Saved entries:

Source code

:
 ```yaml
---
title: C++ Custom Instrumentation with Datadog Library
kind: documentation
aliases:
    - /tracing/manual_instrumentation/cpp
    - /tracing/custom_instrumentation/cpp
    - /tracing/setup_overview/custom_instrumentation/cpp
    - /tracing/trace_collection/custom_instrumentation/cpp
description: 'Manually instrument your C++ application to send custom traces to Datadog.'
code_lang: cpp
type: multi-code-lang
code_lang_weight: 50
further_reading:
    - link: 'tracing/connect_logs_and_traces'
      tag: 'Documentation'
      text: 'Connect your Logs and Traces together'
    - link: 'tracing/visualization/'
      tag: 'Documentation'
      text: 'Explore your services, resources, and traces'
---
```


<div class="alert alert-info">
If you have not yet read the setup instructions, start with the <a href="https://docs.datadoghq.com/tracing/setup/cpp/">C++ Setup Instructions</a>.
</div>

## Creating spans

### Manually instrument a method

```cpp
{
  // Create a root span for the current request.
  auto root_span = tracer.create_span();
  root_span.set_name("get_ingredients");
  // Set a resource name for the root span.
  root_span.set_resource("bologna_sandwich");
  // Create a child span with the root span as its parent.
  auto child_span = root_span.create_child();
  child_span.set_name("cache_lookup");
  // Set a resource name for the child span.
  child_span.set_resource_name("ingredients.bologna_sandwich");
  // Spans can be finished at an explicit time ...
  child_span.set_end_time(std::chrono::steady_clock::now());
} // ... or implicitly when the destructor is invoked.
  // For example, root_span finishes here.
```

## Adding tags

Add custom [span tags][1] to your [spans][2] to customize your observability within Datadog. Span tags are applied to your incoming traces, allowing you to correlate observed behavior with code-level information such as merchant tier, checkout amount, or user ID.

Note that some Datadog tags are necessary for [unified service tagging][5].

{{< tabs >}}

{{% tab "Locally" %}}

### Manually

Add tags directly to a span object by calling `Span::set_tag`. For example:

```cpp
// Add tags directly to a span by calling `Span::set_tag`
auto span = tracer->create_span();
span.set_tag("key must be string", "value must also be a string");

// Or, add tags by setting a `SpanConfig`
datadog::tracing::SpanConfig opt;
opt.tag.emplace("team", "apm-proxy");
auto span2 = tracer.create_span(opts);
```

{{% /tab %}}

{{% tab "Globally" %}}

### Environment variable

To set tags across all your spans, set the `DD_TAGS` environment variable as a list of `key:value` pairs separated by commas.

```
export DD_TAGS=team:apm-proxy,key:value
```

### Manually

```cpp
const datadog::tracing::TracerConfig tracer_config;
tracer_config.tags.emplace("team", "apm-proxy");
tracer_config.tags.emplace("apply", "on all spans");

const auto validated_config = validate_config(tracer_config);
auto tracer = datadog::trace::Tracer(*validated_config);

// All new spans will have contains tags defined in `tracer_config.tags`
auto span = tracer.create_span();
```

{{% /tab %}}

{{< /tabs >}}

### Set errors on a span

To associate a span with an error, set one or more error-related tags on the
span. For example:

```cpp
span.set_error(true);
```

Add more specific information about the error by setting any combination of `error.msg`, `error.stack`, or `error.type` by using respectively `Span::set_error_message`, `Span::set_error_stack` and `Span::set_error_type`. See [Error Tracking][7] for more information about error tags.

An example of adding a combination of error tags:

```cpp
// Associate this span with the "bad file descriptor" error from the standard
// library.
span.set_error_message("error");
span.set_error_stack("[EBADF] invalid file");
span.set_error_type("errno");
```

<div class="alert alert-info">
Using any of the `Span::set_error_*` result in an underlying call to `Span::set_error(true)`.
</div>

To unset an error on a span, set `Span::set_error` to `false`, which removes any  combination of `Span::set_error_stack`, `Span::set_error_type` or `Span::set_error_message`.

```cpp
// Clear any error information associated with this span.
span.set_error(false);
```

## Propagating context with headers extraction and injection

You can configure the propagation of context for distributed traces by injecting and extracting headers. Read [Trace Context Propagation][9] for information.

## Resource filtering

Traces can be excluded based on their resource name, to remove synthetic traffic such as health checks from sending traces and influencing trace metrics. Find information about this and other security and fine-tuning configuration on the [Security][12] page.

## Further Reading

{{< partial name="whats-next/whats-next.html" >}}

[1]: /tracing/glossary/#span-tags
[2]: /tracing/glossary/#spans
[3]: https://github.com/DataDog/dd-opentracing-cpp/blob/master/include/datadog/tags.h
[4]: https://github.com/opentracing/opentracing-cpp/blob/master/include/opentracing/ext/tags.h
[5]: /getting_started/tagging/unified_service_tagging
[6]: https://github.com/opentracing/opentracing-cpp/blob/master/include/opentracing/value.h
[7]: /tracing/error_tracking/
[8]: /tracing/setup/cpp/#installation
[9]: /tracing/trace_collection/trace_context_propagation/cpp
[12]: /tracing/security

_WHAT TO PRODUCE_. Each entry must be output exactly as it was written.

_EXPECTED OUTPUT_.
Source code

:
 ```yaml
---
title: C++ Custom Instrumentation with Datadog Library
kind: documentation
aliases:
    - /tracing/manual_instrumentation/cpp
    - /tracing/custom_instrumentation/cpp
    - /tracing/setup_overview/custom_instrumentation/cpp
    - /tracing/trace_collection/custom_instrumentation/cpp
description: 'Manually instrument your C++ application to send custom traces to Datadog.'
code_lang: cpp
type: multi-code-lang
code_lang_weight: 50
further_reading:
    - link: 'tracing/connect_logs_and_traces'
      tag: 'Documentation'
      text: 'Connect your Logs and Traces together'
    - link: 'tracing/visualization/'
      tag: 'Documentation'
      text: 'Explore your services, resources, and traces'
---
```


<div class="alert alert-info">
If you have not yet read the setup instructions, start with the <a href="https://docs.datadoghq.com/tracing/setup/cpp/">C++ Setup Instructions</a>.
</div>

## Creating spans

### Manually instrument a method

```cpp
{
  // Create a root span for the current request.
  auto root_span = tracer.create_span();
  root_span.set_name("get_ingredients");
  // Set a resource name for the root span.
  root_span.set_resource("bologna_sandwich");
  // Create a child span with the root span as its parent.
  auto child_span = root_span.create_child();
  child_span.set_name("cache_lookup");
  // Set a resource name for the child span.
  child_span.set_resource_name("ingredients.bologna_sandwich");
  // Spans can be finished at an explicit time ...
  child_span.set_end_time(std::chrono::steady_clock::now());
} // ... or implicitly when the destructor is invoked.
  // For example, root_span finishes here.
```

## Adding tags

Add custom [span tags][1] to your [spans][2] to customize your observability within Datadog. Span tags are applied to your incoming traces, allowing you to correlate observed behavior with code-level information such as merchant tier, checkout amount, or user ID.

Note that some Datadog tags are necessary for [unified service tagging][5].

{{< tabs >}}

{{% tab "Locally" %}}

### Manually

Add tags directly to a span object by calling `Span::set_tag`. For example:

```cpp
// Add tags directly to a span by calling `Span::set_tag`
auto span = tracer->create_span();
span.set_tag("key must be string", "value must also be a string");

// Or, add tags by setting a `SpanConfig`
datadog::tracing::SpanConfig opt;
opt.tag.emplace("team", "apm-proxy");
auto span2 = tracer.create_span(opts);
```

{{% /tab %}}

{{% tab "Globally" %}}

### Environment variable

To set tags across all your spans, set the `DD_TAGS` environment variable as a list of `key:value` pairs separated by commas.

```
export DD_TAGS=team:apm-proxy,key:value
```

### Manually

```cpp
const datadog::tracing::TracerConfig tracer_config;
tracer_config.tags.emplace("team", "apm-proxy");
tracer_config.tags.emplace("apply", "on all spans");

const auto validated_config = validate_config(tracer_config);
auto tracer = datadog::trace::Tracer(*validated_config);

// All new spans will have contains tags defined in `tracer_config.tags`
auto span = tracer.create_span();
```

{{% /tab %}}

{{< /tabs >}}

### Set errors on a span

To associate a span with an error, set one or more error-related tags on the
span. For example:

```cpp
span.set_error(true);
```

Add more specific information about the error by setting any combination of `error.msg`, `error.stack`, or `error.type` by using respectively `Span::set_error_message`, `Span::set_error_stack` and `Span::set_error_type`. See [Error Tracking][7] for more information about error tags.

An example of adding a combination of error tags:

```cpp
// Associate this span with the "bad file descriptor" error from the standard
// library.
span.set_error_message("error");
span.set_error_stack("[EBADF] invalid file");
span.set_error_type("errno");
```

<div class="alert alert-info">
Using any of the `Span::set_error_*` result in an underlying call to `Span::set_error(true)`.
</div>

To unset an error on a span, set `Span::set_error` to `false`, which removes any  combination of `Span::set_error_stack`, `Span::set_error_type` or `Span::set_error_message`.

```cpp
// Clear any error information associated with this span.
span.set_error(false);
```

## Propagating context with headers extraction and injection

You can configure the propagation of context for distributed traces by injecting and extracting headers. Read [Trace Context Propagation][9] for information.

## Resource filtering

Traces can be excluded based on their resource name, to remove synthetic traffic such as health checks from sending traces and influencing trace metrics. Find information about this and other security and fine-tuning configuration on the [Security][12] page.

## Further Reading

{{< partial name="whats-next/whats-next.html" >}}

[1]: /tracing/glossary/#span-tags
[2]: /tracing/glossary/#spans
[3]: https://github.com/DataDog/dd-opentracing-cpp/blob/master/include/datadog/tags.h
[4]: https://github.com/opentracing/opentracing-cpp/blob/master/include/opentracing/ext/tags.h
[5]: /getting_started/tagging/unified_service_tagging
[6]: https://github.com/opentracing/opentracing-cpp/blob/master/include/opentracing/value.h
[7]: /tracing/error_tracking/
[8]: /tracing/setup/cpp/#installation
[9]: /tracing/trace_collection/trace_context_propagation/cpp
[12]: /tracing/security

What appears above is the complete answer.